Building trust in HR: A radical candor approach
Gali Newman, HR Director at Rakuten Viber
When Gali Newman joined the Israeli site at Rakuten Viber two and a half years ago, one of her key objectives was – along with her colleagues abroad – to create a strong sense of trust between HR and employees. She believed that it was critical for both employees and managers to feel that the HR team was on their side and looking out for their interests, in addition to serving company goals and benchmarks.
“People sometimes perceive HR as some inaccessible function that sits in management, or see us as in-house event planners,” she says. “In some companies, people don’t even know who their HR contact is, or what they do. I wanted to create a different dynamic at Viber, I wanted to create personal relationships. I wanted employees and managers to feel that their HR contact was there for them, was someone they could reach out to for advice, or as a bouncing board when they didn’t want to talk to their direct manager or a colleague. And of course, to give them the confidence that the conversation would always remain discreet.”
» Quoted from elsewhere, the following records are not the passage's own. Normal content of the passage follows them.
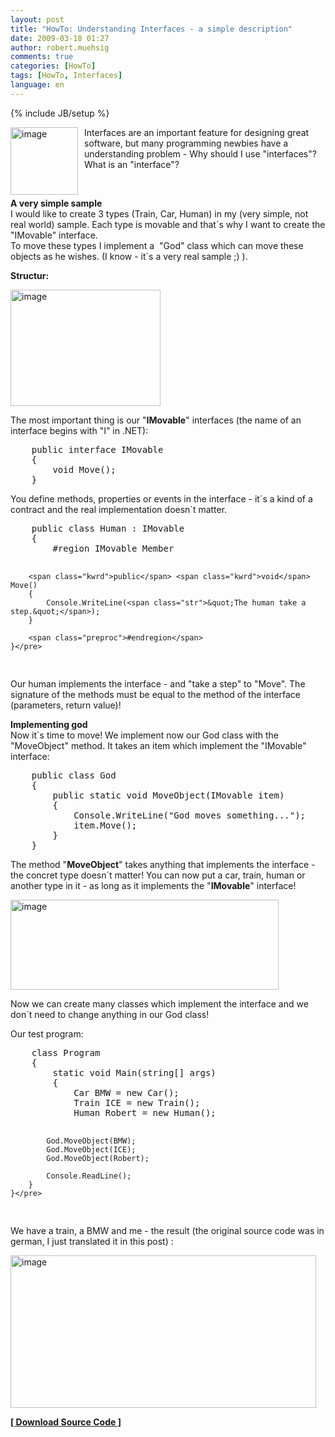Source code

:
 ```yaml
---
layout: post
title: "HowTo: Understanding Interfaces - a simple description"
date: 2009-03-18 01:27
author: robert.muehsig
comments: true
categories: [HowTo]
tags: [HowTo, Interfaces]
language: en
---
```

{% include JB/setup %}
<p><a href="{{BASE_PATH}}/assets/wp-images-en/image78.png"><img style="border-right: 0px; border-top: 0px; margin: 0px 10px 0px 0px; border-left: 0px; border-bottom: 0px" height="108" alt="image" src="{{BASE_PATH}}/assets/wp-images-en/image-thumb89.png" width="108" align="left" border="0" /></a> Interfaces are an important feature for designing great software, but many programming newbies have a understanding problem - Why should I use &quot;interfaces&quot;? What is an &quot;interface&quot;?</p>  <p>&#160;</p> 
<!--more-->
  <p><strong>A very simple sample</strong>    <br />I would like to create 3 types (Train, Car, Human) in my (very simple, not real world) sample. Each type is movable and that&#180;s why I want to create the &quot;IMovable&quot; interface.&#160; <br />To move these types I implement a&#160; &quot;God&quot; class which can move these objects as he wishes. (I know - it&#180;s a very real sample ;) ).</p>  <p><strong>Structur:</strong></p>  <p><a href="{{BASE_PATH}}/assets/wp-images-de/image170.png"><img style="border-top-width: 0px; border-left-width: 0px; border-bottom-width: 0px; border-right-width: 0px" height="186" alt="image" src="{{BASE_PATH}}/assets/wp-images-de/image-thumb149.png" width="240" border="0" /></a></p>  <p>The most important thing is our &quot;<strong>IMovable</strong>&quot; interfaces (the name of an interface begins with &quot;I&quot; in .NET):</p>  <div class="CodeFormatContainer">   <pre class="csharpcode">    <span class="kwrd">public</span> <span class="kwrd">interface</span> IMovable
    {
        <span class="kwrd">void</span> Move();
    }</pre>
</div>

<p>You define methods, properties or events in the interface - it&#180;s a kind of a contract and the real implementation doesn&#180;t matter.</p>

<div class="CodeFormatContainer">
  <pre class="csharpcode">    <span class="kwrd">public</span> <span class="kwrd">class</span> Human : IMovable
    {
        <span class="preproc">#region</span> IMovable Member

        <span class="kwrd">public</span> <span class="kwrd">void</span> Move()
        {
            Console.WriteLine(<span class="str">&quot;The human take a step.&quot;</span>);
        }

        <span class="preproc">#endregion</span>
    }</pre>
</div>

<p>Our human implements the interface - and &quot;take a step&quot; to &quot;Move&quot;. The signature of the methods must be equal to the method of the interface (parameters, return value)!</p>

<p><strong>Implementing god
    <br /></strong>Now it&#180;s time to move! We implement now our God class with the &quot;MoveObject&quot; method. It takes an item which implement the &quot;IMovable&quot; interface:</p>

<div class="CodeFormatContainer">
  <pre class="csharpcode">    <span class="kwrd">public</span> <span class="kwrd">class</span> God
    {
        <span class="kwrd">public</span> <span class="kwrd">static</span> <span class="kwrd">void</span> MoveObject(IMovable item)
        {
            Console.WriteLine(<span class="str">&quot;God moves something...&quot;</span>);
            item.Move();
        }
    }</pre>
</div>

<p>The method &quot;<strong>MoveObject</strong>&quot; takes anything that implements the interface - the concret type doesn&#180;t matter! You can now put a car, train, human or another type in it - as long as it implements the &quot;<strong>IMovable</strong>&quot; interface!</p>

<p><a href="{{BASE_PATH}}/assets/wp-images-de/image171.png"><img style="border-top-width: 0px; border-left-width: 0px; border-bottom-width: 0px; border-right-width: 0px" height="144" alt="image" src="{{BASE_PATH}}/assets/wp-images-de/image-thumb150.png" width="429" border="0" /></a></p>

<p>Now we can create many classes which implement the interface and we don&#180;t need to change anything in our God class!</p>

<p>Our test program:</p>

<div class="CodeFormatContainer">
  <pre class="csharpcode">    <span class="kwrd">class</span> Program
    {
        <span class="kwrd">static</span> <span class="kwrd">void</span> Main(<span class="kwrd">string</span>[] args)
        {
            Car BMW = <span class="kwrd">new</span> Car();
            Train ICE = <span class="kwrd">new</span> Train();
            Human Robert = <span class="kwrd">new</span> Human();

            God.MoveObject(BMW);
            God.MoveObject(ICE);
            God.MoveObject(Robert);

            Console.ReadLine();
        }
    }</pre>
</div>

<p>We have a train, a BMW and me - the result (the original source code was in german, I just translated it in this post) :</p>

<p><a href="{{BASE_PATH}}/assets/wp-images-de/image172.png"><img style="border-top-width: 0px; border-left-width: 0px; border-bottom-width: 0px; border-right-width: 0px" height="244" alt="image" src="{{BASE_PATH}}/assets/wp-images-de/image-thumb151.png" width="489" border="0" /></a></p>

<p><strong><a href="{{BASE_PATH}}/assets/files/democode/usinginterfaces/usinginterfaces.zip" target="_blank">[ Download Source Code ]</a></strong></p>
Relationships built on trust
Newman and her team set about achieving that goal by proactively reaching out to everyone in the company and initiating regular one-on-one conversations. She set up weekly meetings with every manager in the company and even carved out time for off-site interactions. “Different settings can create better ways to engage and let you see people in a new context. Sometimes I had more meaningful conversations with managers out of the office, where I was able to speak directly, be collaborative. “It takes time to build a relationship, but it’s worth it, and I don’t think there are short-cuts for this,” she says.
And it paid off. Initially, the HR team initiated the conversations, but over time, managers began contacting the HR team to ask for advice and assistance. Newman and her team are now filling a central role for both managers and employees in the company, who see them as a resource they can consult to solve problems. “We all have conflicts that we need to talk out. You need someone who can hear you reflect, and help you solve your interpersonal issues,” she explains.
Not all of the consultations are about conflict. Employees often reach out to Newman and her team after seeing a job opening. They want to talk about their growth plan, to make sure that they’re positioned for development. “They know we’re there to help,” she says. “It’s an open conversation.”
Newman also strove to ensure that managers were aligned with HR business goals like recruiting and training and built management training based on principles from Radical Candor to achieve those goals. “Radical doesn’t mean that you have to be mean. It’s based on people knowing that you have their best interest in mind, and then you can tell them what you think,” she explains.
“The key was for the managers to feel that we understand their dilemmas, their challenges, and frustrations, and are trying to help them solve a problem. I’m not always neutral, I often take a stand, tell people what I think, what I would do to fix things. Due to the strong relationships I’ve created, I can now come to a manager and say ‘I expect more of you’. That can sound tough, but when they know that I understand where they want to be, what they want to accomplish, and there is trust, they can hear what I have to say.”
Realizing that it was often difficult for managers to be candid in performance reviews, she also relied heavily on Radical Candor when developing a company policy in that area. The company now conducts mandatory training twice a year before performance reviews to ensure that the meetings are productive. Managers are also asked to share their experiences, what worked, what didn’t, so others can learn from them. “We work on it a lot,” she says. “They have to learn how to give feedback, it’s like a muscle that you have to develop.”
The principle she drills into the managers is that it’s OK for employees to be upset after a review, but it’s not OK for them to be surprised. When managers understand how to give constructive feedback on a regular basis, they can work on growth. It isn’t always easy, especially among people who have good working relationships and have known each other for a long time. “It can be harder with someone you’ve known for five years, but if you need someone to do a better job, you have to say it. You have to say, ‘I need you to do this faster and better.”
Newman believes that in the long run, Radical Candor leads both to better results and better relationships. “Sometimes you know that you are not doing a good enough job, but if your manager says ‘Oh, it’s fine, it’s like it doesn’t matter. But if they say, ‘You need to do this and that, and I will guide you’, you feel like someone sees you and cares about what you’re doing, that your work matters. We see in employee surveys that it makes a real difference.”